In the embodiment shown in FIG. 28, it is made possible to blow out high temperature air shortly after starting the system. At the time of starting, both the compressor and the heat exchanger are in a cold state, so that it is not easy to obtain warm air quickly. In view of this, the following steps are taken at the time of starting: the volume of air blown out from the indoor unit is reduced, and, at the same time, the blowout angle is adjusted upward, thereby causing at least part of the air once blown out to be sucked in again. Thus, air which is already warm is allowed to enter, with the result that the heat exchanger is quickly warmed and that the discharge pressure of the compressor is rapidly increased, making it possible to quickly blow out air having a high temperature. When a predetermined level of temperature level has been attained, the volume of air is augmented and the blowout angle is changed to downward, thus stopping the re-sucking. In this way, high temperature air which warms the room air down to the foot level can be obtained several minutes after starting. The louvers for adjusting the blowout angle may be controlled on a temperature basis by using a bimetal or a shape memory alloy. Alternatively, optimum angle may be obtained by means of a dedicated motor for angle control.
FIGS. 29 and 30 show a still further embodiment of this invention.

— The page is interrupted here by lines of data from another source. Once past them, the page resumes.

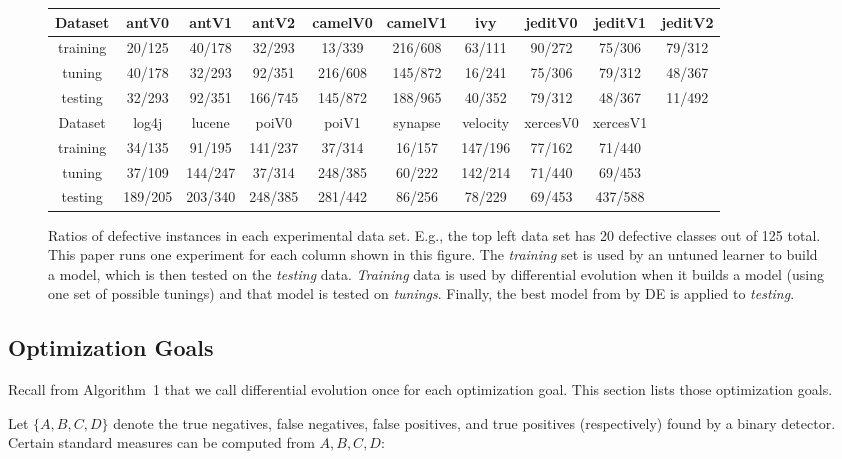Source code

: \documentclass{sig-alternative}
\def\baselinestretch{1}
\begin{document}
 \begin{figure}[!t]

\renewcommand{\baselinestretch}{0.8}
\scriptsize
\centering
  \begin{tabular}{c c c c c c c c c c }\hline
  Dataset &antV0&antV1&antV2&camelV0&camelV1&ivy&jeditV0&jeditV1&jeditV2
\\\hline
  training &20/125 &40/178 &32/293 &13/339 &216/608 &63/111 &90/272 &75/306 &79/312
\\  tuning  &40/178 &32/293 &92/351 &216/608 &145/872 &16/241 &75/306 &79/312 &48/367
\\  testing &32/293 &92/351 &166/745 &145/872 &188/965 &40/352 &79/312 &48/367 &11/492
\\ \hline
  Dataset &log4j&lucene&poiV0&poiV1&synapse&velocity&xercesV0&xercesV1
\\\hline
  training &34/135 &91/195 &141/237 &37/314 &16/157 &147/196 &77/162 &71/440
\\  tuning  &37/109 &144/247 &37/314 &248/385 &60/222 &142/214 &71/440 &69/453
\\  testing &189/205 &203/340 &248/385 &281/442 &86/256 &78/229 &69/453 &437/588
\\  \end{tabular}

   \caption{Ratios of defective instances in each experimental data set. 
   E.g., the top left data set has 20 defective classes out of 125 total.
   This paper runs one experiment for each column
   shown in this figure. The {\em training} set is used by an untuned learner
   to build a model, which is then tested on the {\em testing} data.
   {\em Training} data is used by  differential evolution when it builds
    a model (using one set of possible tunings) and that model is tested on {\em tunings}.
    Finally, the best model from by DE is applied to {\em testing}.  
   }\label{fig:data1}
\end{figure} 

\subsection{Optimization Goals}

Recall from Algorithm~1 that we call differential evolution once for each
 optimization goal. This section lists those optimization goals.

Let $\{A,B,C,D\}$ denote the
true negatives, 
false negatives, 
false positives, and 
true positives
(respectively) found by a binary detector. 
Certain standard measures can be computed from
$A,B,C,D$: 
\end{document}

The embodiment shown in FIG. 29 consists of a room air conditioner equipped with a separate-type heat exchanger and having a function of drying operation. In the drawing, the refrigerant flow when performing dehumidifying operation with this air conditioner is indicated.
The cyclic system of the room air conditioner, which is capable of performing drying operation, includes, in addition to the expansion valve 10, a second expansion valve 10a provided between the upstream-side heat exchanger 1a and the downstream-side heat exchanger lb. In the cooling mode, the second expansion valve 10a is opened, the flow restriction being provided by the expansion valve 10. When performing dehumidifying operation, the expansion valve 10 is opened to provide the flow restriction by the second expansion valve 10a.
In the dehumidification cycle shown in FIG. 29, the outdoor heat exchanger 11 and the air-downstream-side heat exchanger 1b are used as the condenser, and the air-upstream-side heat exchanger 1a is used as the evaporator. With this construction, the air cooled and dehumidified by the air-upstream-side heat exchanger is heated by the air-downstream-side heat exchanger, and the temperature of the air blown out can be adjusted. Thus, the air may be just dehumidified, existing the unit, for example, at a temperature substantially equal to the inlet air temperature.
FIG. 30 shows an embodiment of this invention applied to a dehumidifier. In this embodiment, the air-upstream-side heat exchanger 1a is used as the evaporator, and the air-downstream-side air exchanger 1b is used as the condenser. Although the temperature of the outlet indoor air 5b is somewhat higher than the temperature of the inlet air 5a, a sufficient level of dehumidifying function can be provided.
In accordance with this invention, the indoor heat exchanger is divided into an upstream-side heat exchanger and a downstream-side heat exchanger, which are thermally separated from each other. Further, the revolving speed of the compressor fan, etc. is so controlled that the refrigerant temperature at the outlet of the downstream-side heat exchanger is kept above the condensation temperature, so that the refrigerant in the air-downstream-side heat exchanger can be maintained in the superheated phase, thereby making it possible to blow out air having a temperature higher than the condensation temperature.
Furthermore, since the air once blown out in a controlled direction is sucked in again at the start of the room air conditioner, the temperature of the blowout air can be quickly raised to a high level.
In addition, use of an integrally formed and thermally separated heat exchanger enables the once dehumidified air to be heated afterwards, thereby making it possible to adjust the blowout air temperature.